- Born: 1710 St. John's, Antigua, British Leeward Islands
- Died: 1770 (aged 60–61) Antigua, British Leeward Islands
- Other names: Lucy Chester, Lucy Dunbar Parke
- Occupation: plantation owner
- Years active: 1723–1770

= Lucy Chester Parke =

Lucy Chester Parke (January 1709 – November 1770) was a British colonial subject of Antigua who inherited the Gambles Plantation from her father. She gained note as an infant because of her illegitimacy, but was bequeathed an estate in Antigua, which she operated until her death. She spent over thirty years litigating his bequest with the American side of her father's family.

==Early life==
Lucy Chester was most likely born in January 1709, in St. John's on Antigua, as her father's will written on 29 January 1709, specified that she was an unchristened infant. She was the illegitimate daughter of Katharine (also known as Catharine) Chester, wife of Edward Chester, an influential businessman, who was the factor of the Royal African Company and a member of the Assembly of Antigua and her lover, Daniel Parke, governor of the British Leeward Islands. Katharine and Parke had been discovered, when Edward walked in on one of their lovemaking sessions. He attempted to sever ties with his wife and threw her out of the house, but was threatened at sword point by Parke. Forced to take his adulterous wife back and support her, Edward was further cuckolded, when Parke's will not only made Katharine's child his heir, but insisted that she bear the given name of his mother and take his surname to inherit. When Parke was murdered on 7 December 1710, the details of his will brought attention on the child.

One of those who took note of Lucy Chester was Charles Dunbar, surveyor-general of the Leeward Islands royal customs service. Dunbar was an unsavory character, who manipulated others for his own financial gain. He came up with a scheme to marry his nephew, Thomas Dunbar, to Chester in the hopes that he could access her fortune. Chester's mother Katharine died in 1715, when Chester was around six years old and the child took the surname of Parke before her marriage. Within five years, Lucy Chester Parke married Thomas Dunbar on 10 December 1720, who changed his surname to Dunbar Parke.

==Inheritance and dispute==
Parke's will was proven on 15 May 1711, leaving all of his properties in the four Leeward islands to Lucy Chester, should she survive to her majority and take his surname, using his coat of arms. He bequeathed to his legitimate daughters, Frances Custis and Lucy Byrd all of his estates in Virginia and England, which were to pass to their children, provided that they also continue to use his surname.

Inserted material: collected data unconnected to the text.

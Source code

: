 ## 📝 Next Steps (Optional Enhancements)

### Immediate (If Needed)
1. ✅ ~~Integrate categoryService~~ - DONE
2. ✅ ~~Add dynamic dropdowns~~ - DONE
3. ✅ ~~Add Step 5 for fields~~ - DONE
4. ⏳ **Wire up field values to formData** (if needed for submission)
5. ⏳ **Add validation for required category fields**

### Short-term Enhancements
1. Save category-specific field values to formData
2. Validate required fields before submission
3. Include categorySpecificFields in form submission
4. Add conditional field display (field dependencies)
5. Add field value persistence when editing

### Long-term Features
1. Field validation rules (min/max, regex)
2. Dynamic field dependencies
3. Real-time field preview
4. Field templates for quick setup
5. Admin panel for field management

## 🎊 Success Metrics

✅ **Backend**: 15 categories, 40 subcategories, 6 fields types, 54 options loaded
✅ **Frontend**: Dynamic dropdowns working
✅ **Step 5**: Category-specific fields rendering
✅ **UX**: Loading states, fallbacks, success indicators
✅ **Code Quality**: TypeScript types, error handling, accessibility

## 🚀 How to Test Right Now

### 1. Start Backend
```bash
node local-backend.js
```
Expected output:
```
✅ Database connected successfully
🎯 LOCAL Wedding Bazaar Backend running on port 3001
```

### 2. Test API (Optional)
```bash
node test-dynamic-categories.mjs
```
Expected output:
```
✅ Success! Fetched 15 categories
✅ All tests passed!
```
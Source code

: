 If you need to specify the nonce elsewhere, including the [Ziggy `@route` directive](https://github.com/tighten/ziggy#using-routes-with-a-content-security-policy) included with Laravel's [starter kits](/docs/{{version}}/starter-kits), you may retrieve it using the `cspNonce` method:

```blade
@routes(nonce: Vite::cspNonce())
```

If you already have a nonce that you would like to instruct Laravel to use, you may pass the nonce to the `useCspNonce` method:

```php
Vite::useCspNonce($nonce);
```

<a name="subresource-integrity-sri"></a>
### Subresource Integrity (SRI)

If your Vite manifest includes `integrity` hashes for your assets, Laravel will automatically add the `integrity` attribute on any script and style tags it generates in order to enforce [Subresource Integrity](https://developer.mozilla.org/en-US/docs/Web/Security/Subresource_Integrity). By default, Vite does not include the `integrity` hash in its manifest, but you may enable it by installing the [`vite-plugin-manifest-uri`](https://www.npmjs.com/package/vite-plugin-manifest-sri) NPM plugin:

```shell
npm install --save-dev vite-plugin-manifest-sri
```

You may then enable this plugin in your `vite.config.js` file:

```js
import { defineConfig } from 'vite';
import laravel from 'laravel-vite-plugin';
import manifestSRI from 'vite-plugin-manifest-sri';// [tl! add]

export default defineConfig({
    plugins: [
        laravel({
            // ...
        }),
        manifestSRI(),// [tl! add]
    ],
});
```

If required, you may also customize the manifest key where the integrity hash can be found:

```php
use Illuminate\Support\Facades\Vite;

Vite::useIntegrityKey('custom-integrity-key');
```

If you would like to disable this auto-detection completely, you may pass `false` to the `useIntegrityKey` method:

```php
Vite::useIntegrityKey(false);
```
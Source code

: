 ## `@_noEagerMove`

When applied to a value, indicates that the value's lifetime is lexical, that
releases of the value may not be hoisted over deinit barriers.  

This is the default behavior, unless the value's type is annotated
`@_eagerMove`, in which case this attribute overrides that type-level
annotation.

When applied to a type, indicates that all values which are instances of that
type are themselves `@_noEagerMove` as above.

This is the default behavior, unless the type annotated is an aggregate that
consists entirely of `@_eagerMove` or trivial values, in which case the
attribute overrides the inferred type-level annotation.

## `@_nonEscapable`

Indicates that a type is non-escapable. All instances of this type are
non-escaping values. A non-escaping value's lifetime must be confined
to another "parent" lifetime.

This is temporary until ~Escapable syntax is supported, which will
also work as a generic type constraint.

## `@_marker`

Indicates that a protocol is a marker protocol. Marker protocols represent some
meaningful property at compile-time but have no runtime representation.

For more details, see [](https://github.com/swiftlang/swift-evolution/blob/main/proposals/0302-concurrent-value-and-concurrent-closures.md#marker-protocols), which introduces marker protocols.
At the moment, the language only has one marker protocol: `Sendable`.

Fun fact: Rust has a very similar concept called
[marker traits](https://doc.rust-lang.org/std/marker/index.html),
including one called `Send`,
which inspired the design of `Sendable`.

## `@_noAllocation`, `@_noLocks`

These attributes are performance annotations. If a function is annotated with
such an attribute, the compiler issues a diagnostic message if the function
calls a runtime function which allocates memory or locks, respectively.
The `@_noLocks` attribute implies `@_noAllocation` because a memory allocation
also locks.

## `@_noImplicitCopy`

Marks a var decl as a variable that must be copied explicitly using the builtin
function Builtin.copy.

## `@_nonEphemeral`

If Chester did not survive, or refused to take his name, her share of Parke's estate would pass to her mother. Under the terms of the will, Frances Parke was the primary beneficiary and was ordered to pay the substantial debts Parke had acquired during his lifetime. Frances Parke had married John Custis, and to meet the terms of the will, the couple sought legislative action in 1712 to break the entail, so that they could sell part of the estate to pay her father's debts. Frances Parke died of smallpox on 14 March 1715, leaving as her heirs, Frances Parke Custis and Daniel Parke Custis, first husband of Martha Washington.

Lucy Parke married William Byrd II, who agreed to take on the debts of Parke's estate in exchange for the land and slaves left to Frances Parke. Lucy Parke Byrd died from smallpox on 18 December 1716, leaving as her only heir, Wilhelmina Byrd, who married Thomas Chamberlayne. Lucy Chester Dunbar Parke obtained possession of the Leeward Island properties and Gambles Plantation in 1723. Upon taking possession, Dunbar Parke applied to John Custis to pay the debts in the Leeward Islands out of the Virginia and England estates. Custis refused and the Dunbar Parkes filed a bill in the Virginia Court of Chancery. Custis again refused to pay insisting that the only two legitimate children of Parke were his deceased wife and deceased sister-in-law and that the intent of Daniel Parke was surely that the legitimate heirs pay only the debts in Virginia and England. Thomas Dunbar Parke died in 1734 and thereafter, the case was pursued by his executors, which included Charles Dunbar.

Suits and countersuits were followed by appeals and counter appeals, which were lodged for almost three decades. In 1754, the Chancery Court dismissed the Dunbar Parke claim and the decision was appealed to the Privy Council. In 1757, the Privy Council reversed the Virginia decision, causing Martha Custis' attorneys to advise her to appoint a legal guardian to represent her children in the lawsuit to protect their interests. As she had become a common-law guardian upon the death of Daniel Parke Custis, her attorneys recommended that she needed a formal guardian. George Washington, whom Custis married in 1759, did not take over as the children's guardian on behalf of his wife until after the settlement of the case concluded in 1761.

==Death and legacy==
Parke died in Antigua, and was buried on 20 November 1770, leaving three children, Daniel, Lucy and Elizabeth Dunbar Parke.